Threads are Java class that makes a program run efficiently and do multiple tasks at the same time without interrupting the main program in the background.

Threads are simply Java class that promotes efficient multi-tasking of a program at same time.

Types of Java threads

There are two types of threads in Java:

  • Extending Thread class
  • Implementing Runnable interface

Extending Thread class

If a class extends to the Thread class the thread can be run by creating an instance of class and call it’s start() method: see code⬇️

package myThreads;

public class Main extends Thread/* Here Main class extended to Thread class */{

public static void main(String[] args) {
// write your code here
Thread thread = new Thread();// here the Thread class object created
thread.start();// here the start() method is called
System.out.println("I am running outside the thread.");// this runs outside the thread

}
public void run(){
System.out.println("I am running inside the thread.");// this runs inside the thread
}
}
}

Implementing Runnable interface

If a class implements the Runnable interface, the thread can be run by passing an instance of the class to a thread object’s start() method: see code⬇️

package myThreads2;

public class Main implements Runnable{

public static void main(String[] args) {
// write your code here
Main obj = new Main();
Thread thread = new Thread(obj);
thread.start();
System.out.println("I am running outside Runnable interface");
}
public void run(){
System.out.println("I am running inside Runnable interface");

}
}

Extending threads vs. implementing Runnable interface

Extending threads:

A class extended to the thread class can’t be extended to any other class.

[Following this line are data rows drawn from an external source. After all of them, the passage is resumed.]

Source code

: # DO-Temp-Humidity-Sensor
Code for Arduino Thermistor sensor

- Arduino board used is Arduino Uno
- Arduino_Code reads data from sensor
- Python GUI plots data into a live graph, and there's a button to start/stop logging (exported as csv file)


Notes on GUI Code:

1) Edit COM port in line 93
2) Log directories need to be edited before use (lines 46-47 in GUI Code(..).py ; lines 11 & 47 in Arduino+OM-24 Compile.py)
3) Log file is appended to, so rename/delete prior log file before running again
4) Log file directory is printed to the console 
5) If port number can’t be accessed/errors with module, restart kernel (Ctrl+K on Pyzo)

Implementing Runnable interface:

It is possible to extend from another class after implementing the Runnable interface. i.e. myClass extend otherClass implements Runnable {}

package myThreads2;

public class myThreads2a {
public static String aWord = "Java";
}
//this is a separate class the Main class extended from.
--------------------------------------------------------------------
//This is the main class.
package myThreads2;

public class Main extends myThreads2a implements Runnable{

public static void main(String[] args) {
// write your code here
System.out.println(aWord);
Main obj = new Main();
Thread thread = new Thread(obj);
thread.start();
System.out.println("I am running outside Runnable interface");
}
public void run(){
System.out.println("I am running inside Runnable interface");

}
}

Concurrency problems

When the threads and main program are reading and writing the same variables the values are unpredictable. This problem occurrence is called concurrency.

package myThreads;

public class Main extends Thread/* Here Main class extended to Thread class */{
static int x = 5;

public static void main(String[] args) {
// write your code here
Thread thread = new Thread();// here the Thread class object created
thread.start();// here the start() method is called
System.out.println(x);// Boss2
x++;
System.out.println(x);// Boss3

}
public void run(){
//x--;
System.out.println("Boss1"+ x--);// Boss1
}
}
// here there is conflict between these bosses

Conquering concurrency

To avoid concurrency problems it is best to share as few attributes between threads as possible. If attributes need to be shared, one possible solution is to use the isAlive() method of the thread to check whether the thread has finished running before using any attributes that the thread can change. ex.⬇️

package myThreads;

public class Main extends Thread/* Here Main class extended to Thread class */{
public static int x = 5;

public static void main(String[] args) {
// write your code here
Thread thread = new Thread();// here the Thread class object created
thread.start();// here the start() method is called
while (thread.isAlive()){
System.out.println("Loading......");
}
System.out.println(x);// Boss2
x++;
System.out.println(x);// Boss3

}
public void run(){
x++;

}
}
// here there is conflict between these bosses is solved by //displaying loading when conflict still occurs.